In a separate announcement, a U.N. official said July 29 that MINUSTAH is making "slow headway" on the many challenges facing Haiti.
But Jean Guéhenno, the U.N. under secretary-general for peacekeeping operations, said MINUSTAH lacks "specialized capabilities" for the urban confrontations it experiences daily in Haiti.
Guéhenno said security in the Caribbean nation, where MINUSTAH has been deployed since June 2004, is the immediate and fundamental challenge, without which "no progress is certain."
The official said security improvements have been made in Bel Air, an impoverished district of Haiti's capital city of Port-au-Prince. But he said no improvement has been made in another shantytown of Port-au-Prince, called Cité Soleil, where citizens have been the victims of gangs.
MINUSTAH has carried out a number of military actions in these two areas, Guéhenno said.

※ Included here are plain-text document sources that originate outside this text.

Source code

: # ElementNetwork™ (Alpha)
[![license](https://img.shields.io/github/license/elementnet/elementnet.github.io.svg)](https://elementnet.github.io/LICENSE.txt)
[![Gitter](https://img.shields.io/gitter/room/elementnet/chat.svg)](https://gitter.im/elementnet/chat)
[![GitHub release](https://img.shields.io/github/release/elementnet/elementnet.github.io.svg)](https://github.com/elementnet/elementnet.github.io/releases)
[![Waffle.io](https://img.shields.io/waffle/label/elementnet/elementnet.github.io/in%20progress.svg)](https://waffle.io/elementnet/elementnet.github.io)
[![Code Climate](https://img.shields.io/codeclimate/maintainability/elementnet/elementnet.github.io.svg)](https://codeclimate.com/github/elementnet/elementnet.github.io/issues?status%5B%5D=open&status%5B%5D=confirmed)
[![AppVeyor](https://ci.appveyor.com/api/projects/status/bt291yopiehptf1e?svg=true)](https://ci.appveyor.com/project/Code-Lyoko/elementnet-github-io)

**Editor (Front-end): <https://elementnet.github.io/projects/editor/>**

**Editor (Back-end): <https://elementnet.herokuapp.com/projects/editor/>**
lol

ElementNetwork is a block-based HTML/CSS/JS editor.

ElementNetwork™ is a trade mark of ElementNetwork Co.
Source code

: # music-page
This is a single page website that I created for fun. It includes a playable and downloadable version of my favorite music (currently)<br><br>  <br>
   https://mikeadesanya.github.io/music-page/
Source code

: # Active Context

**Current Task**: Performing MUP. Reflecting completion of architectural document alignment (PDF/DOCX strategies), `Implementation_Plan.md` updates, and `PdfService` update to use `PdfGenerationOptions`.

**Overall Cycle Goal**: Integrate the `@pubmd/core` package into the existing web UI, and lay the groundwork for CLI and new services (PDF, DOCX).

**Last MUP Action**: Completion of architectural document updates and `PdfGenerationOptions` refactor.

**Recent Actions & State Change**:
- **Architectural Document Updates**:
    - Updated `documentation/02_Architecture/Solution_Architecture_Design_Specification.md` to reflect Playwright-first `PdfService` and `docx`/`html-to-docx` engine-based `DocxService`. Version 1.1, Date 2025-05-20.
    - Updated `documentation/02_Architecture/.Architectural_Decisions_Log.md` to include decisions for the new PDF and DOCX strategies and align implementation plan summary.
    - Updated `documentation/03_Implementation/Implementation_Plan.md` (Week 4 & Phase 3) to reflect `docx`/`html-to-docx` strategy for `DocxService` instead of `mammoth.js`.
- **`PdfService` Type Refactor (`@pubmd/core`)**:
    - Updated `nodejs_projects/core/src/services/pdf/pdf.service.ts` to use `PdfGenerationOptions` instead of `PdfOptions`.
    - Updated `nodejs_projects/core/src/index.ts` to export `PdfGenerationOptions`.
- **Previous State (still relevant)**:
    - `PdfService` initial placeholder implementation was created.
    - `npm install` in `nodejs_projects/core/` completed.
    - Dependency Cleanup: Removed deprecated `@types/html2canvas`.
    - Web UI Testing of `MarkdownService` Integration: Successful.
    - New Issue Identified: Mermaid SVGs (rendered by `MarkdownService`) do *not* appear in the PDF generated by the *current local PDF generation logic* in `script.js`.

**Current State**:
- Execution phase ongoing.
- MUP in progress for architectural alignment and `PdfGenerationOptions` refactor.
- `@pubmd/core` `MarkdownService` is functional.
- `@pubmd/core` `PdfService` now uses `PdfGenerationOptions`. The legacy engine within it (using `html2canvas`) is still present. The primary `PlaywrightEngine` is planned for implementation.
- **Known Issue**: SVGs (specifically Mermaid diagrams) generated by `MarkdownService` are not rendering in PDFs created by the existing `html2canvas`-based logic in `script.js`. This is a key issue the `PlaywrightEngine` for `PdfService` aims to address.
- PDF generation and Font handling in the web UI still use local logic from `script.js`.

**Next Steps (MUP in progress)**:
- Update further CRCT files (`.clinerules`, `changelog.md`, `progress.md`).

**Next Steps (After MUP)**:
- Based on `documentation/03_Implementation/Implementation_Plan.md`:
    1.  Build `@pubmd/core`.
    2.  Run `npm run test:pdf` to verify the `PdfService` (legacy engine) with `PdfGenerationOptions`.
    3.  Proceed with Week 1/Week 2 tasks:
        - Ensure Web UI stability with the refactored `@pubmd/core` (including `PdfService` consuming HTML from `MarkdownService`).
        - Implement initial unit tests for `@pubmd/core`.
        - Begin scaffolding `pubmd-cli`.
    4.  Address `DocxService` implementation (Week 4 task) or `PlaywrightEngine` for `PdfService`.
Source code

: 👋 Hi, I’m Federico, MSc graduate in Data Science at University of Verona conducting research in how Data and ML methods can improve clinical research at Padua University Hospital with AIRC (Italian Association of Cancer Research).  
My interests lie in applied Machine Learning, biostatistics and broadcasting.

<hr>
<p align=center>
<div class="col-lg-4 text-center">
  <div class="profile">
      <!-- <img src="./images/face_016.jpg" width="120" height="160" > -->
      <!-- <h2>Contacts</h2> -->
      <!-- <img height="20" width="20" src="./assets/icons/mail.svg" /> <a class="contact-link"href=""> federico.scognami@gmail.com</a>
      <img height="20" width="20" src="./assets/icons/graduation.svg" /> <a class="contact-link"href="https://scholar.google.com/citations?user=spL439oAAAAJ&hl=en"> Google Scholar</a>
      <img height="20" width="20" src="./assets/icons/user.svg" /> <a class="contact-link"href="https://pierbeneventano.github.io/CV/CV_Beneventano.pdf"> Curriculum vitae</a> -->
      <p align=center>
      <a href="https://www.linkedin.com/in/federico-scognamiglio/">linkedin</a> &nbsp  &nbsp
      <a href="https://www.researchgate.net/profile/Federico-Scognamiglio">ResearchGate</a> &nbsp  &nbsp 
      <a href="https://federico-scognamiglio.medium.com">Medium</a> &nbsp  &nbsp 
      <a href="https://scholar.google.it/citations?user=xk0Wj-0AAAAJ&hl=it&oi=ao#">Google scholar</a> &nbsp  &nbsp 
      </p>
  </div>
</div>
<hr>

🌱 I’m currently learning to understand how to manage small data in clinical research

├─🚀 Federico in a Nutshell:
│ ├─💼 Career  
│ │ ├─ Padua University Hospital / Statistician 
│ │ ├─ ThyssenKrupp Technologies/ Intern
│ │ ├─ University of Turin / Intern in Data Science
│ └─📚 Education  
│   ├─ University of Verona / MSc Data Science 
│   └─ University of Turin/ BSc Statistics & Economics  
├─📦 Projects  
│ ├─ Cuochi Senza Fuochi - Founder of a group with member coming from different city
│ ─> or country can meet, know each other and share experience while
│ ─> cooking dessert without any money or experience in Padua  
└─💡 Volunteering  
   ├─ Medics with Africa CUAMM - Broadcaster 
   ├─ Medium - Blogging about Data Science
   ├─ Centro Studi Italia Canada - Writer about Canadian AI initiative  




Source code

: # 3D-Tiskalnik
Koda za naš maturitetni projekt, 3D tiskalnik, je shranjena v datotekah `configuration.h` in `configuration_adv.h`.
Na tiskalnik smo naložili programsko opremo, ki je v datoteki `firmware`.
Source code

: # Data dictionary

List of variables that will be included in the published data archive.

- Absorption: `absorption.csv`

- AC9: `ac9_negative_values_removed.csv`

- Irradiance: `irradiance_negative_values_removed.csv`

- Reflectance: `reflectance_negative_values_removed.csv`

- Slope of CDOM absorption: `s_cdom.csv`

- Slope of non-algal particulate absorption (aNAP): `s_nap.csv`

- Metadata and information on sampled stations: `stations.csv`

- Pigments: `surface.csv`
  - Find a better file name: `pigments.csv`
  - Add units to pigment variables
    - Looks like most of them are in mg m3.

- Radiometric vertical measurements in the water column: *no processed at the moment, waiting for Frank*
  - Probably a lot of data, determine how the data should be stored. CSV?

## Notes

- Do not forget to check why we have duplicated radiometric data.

However, "it is not easy for MINUSTAH to conduct these operations because, operating in an urban environment, ideally you need the kind of very specialized capacities that the mission doesn't really have," he added. "But this security situation needs to be addressed urgently."
Another challenge facing MINUSTAH, Guéhenno said, is the need to assist with Haiti's upcoming elections, which he said could be a "foundation for stabilization or could further divide the country."
Haiti's municipal elections are scheduled for October 9. This will be followed by legislative and presidential elections November 13. A new Haitian president is expected to take office February 7, 2006.
The United States is providing $15 million to support the Haitian elections -- part of a $44 million commitment from the international community to promote democracy and stability in the Caribbean nation. The United States provided $8.7 million in 2004 to support Haiti's electoral process.